Ontario Amendments to the child protection regime under the Child and Family Services Act, which took effect in 2000, shifted the law’s focus from keeping families together to protecting the physical and mental well-being of children. The changes provided shorter timelines for placing children in care, which has had the effect of increasing the burden on the courts and defence counsel.
These changes were largely inspired by the work of the Child Mortality Task Force in 1997 and the report of a panel of experts reviewing child protection legislation in 1998.
The Task Force reports cover six Ontario inquests into the deaths of children known to a children’s aid society. They describe the tragedies that can happen to children at risk when the child protection system is without the necessary resources to adequately protect them.
The inquest jurors themselves made over 400 recommendations, which largely echo those of the Child Mortality Task Force, including 120 recommendations concerning changes to the Child and Family Services Act, family courts, court management and legal representation of children.
The expert panel – consisting of judges, social workers, doctors and other child protection professionals, struck by the Ontario government to make recommendations on legislative change – also had a great impact; all but two of their recommendations were imported into the 2000 amendments.
The two the government neglected to include? Family violence (spousal) was not imported as a head of protection, and the concept of adoption with parental contact was not incorporated, to the chagrin of some advocates who believed this could encourage mediation and save valuable court time.
Nova Scotia The amended Children and Family Services Act child protection legislation maintains a focus on the rehabilitation of families, but its primary emphasis is now on the best interests of the child. This includes shorter deadlines for deciding care issues, and while Dartmouth family law lawyer Julia Cornish understands the risks involved in delaying permanency for a child, she asks: "How quickly can you decide a family can’t be fixed?"

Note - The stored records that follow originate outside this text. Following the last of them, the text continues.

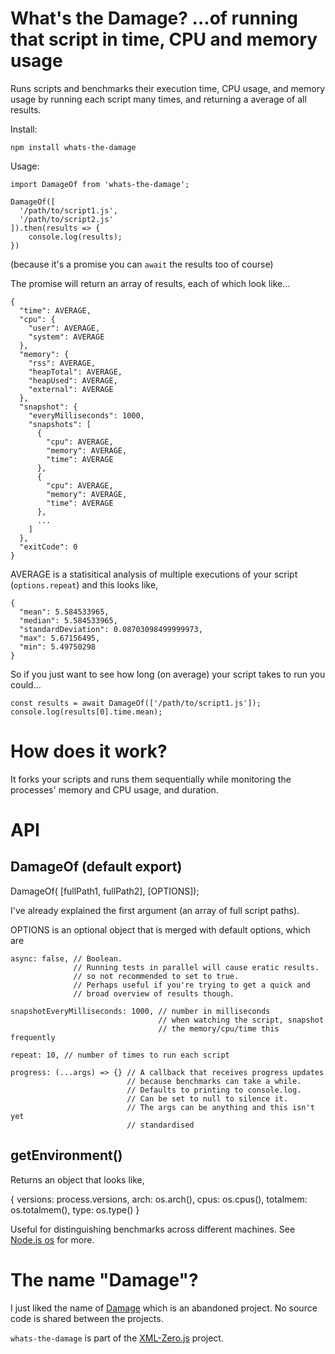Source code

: # What's the Damage? ...of running that script in time, CPU and memory usage

Runs scripts and benchmarks their execution time, CPU usage, and memory usage by running each script many times, and returning a average of all results.

Install:

    npm install whats-the-damage

Usage:
  
    import DamageOf from 'whats-the-damage';
    
    DamageOf([
      '/path/to/script1.js',
      '/path/to/script2.js'
    ]).then(results => {
        console.log(results);
    })

(because it's a promise you can `await` the results too of course)

The promise will return an array of results, each of which look like...

    {
      "time": AVERAGE,
      "cpu": {
        "user": AVERAGE,
        "system": AVERAGE
      },
      "memory": {
        "rss": AVERAGE,
        "heapTotal": AVERAGE,
        "heapUsed": AVERAGE,
        "external": AVERAGE
      },
      "snapshot": {
        "everyMilliseconds": 1000,
        "snapshots": [
          {
            "cpu": AVERAGE,
            "memory": AVERAGE,
            "time": AVERAGE
          },
          {
            "cpu": AVERAGE,
            "memory": AVERAGE,
            "time": AVERAGE
          },
          ...
        ]
      },
      "exitCode": 0
    }
    
AVERAGE is a statisitical analysis of multiple executions of your script (`options.repeat`) and this looks like,

    {
      "mean": 5.584533965,
      "median": 5.584533965,
      "standardDeviation": 0.08703098499999973,
      "max": 5.67156495,
      "min": 5.49750298
    }

So if you just want to see how long (on average) your script takes to run you could...

    const results = await DamageOf(['/path/to/script1.js']);
    console.log(results[0].time.mean);

# How does it work?

It forks your scripts and runs them sequentially while monitoring the processes' memory and CPU usage, and duration.

# API

## DamageOf (default export)

  DamageOf( [fullPath1, fullPath2], [OPTIONS]);

I've already explained the first argument (an array of full script paths).

OPTIONS is an optional object that is merged with default options, which are

    async: false, // Boolean.
                  // Running tests in parallel will cause eratic results.
                  // so not recommended to set to true.
                  // Perhaps useful if you're trying to get a quick and
                  // broad overview of results though.

    snapshotEveryMilliseconds: 1000, // number in milliseconds
                                     // when watching the script, snapshot
                                     // the memory/cpu/time this frequently

    repeat: 10, // number of times to run each script

    progress: (...args) => {} // A callback that receives progress updates
                              // because benchmarks can take a while.
                              // Defaults to printing to console.log.
                              // Can be set to null to silence it.
                              // The args can be anything and this isn't yet
                              // standardised

## getEnvironment()

Returns an object that looks like,

  {
    versions: process.versions,
    arch: os.arch(),
    cpus: os.cpus(),
    totalmem: os.totalmem(),
    type: os.type()
  }

Useful for distinguishing benchmarks across different machines. See [Node.js os](https://nodejs.org/api/os.html) for more.

# The name "Damage"?

I just liked the name of [Damage](https://www.npmjs.com/package/damage) which is an abandoned project. No source code is shared between the projects.


`whats-the-damage` is part of the [XML-Zero.js](https://github.com/holloway/xml-zero.js) project.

The Nova Scotia legislation has been amended repeatedly over the years. Some amendments can be traced back to the 1996 report Too Good To Lose: Better Services to Children and Families, a Provincial Placement Review Project, which attempts to address mounting concerns expressed by front-line and management staff of child welfare agencies, district offices, and community organizations.
In 2002, the Nova Scotia Government and General Employees Union (NSGEU) released its report, Caseload Overload Ready to Explode, which documented the dramatic escalation in the workloads of child protection caseworkers.
British Columbia B.C. has largely stayed its course with respect to child protection law: the new Child Family and Community Service Act legislation of 1996 created "no real shift" in the law, says Rob Hamilton, a partner with Dunnaway, Jackson & Hamilton in Vancouver. "The safety of children was always the paramount consideration, and the timelines of cases haven’t really changed at all."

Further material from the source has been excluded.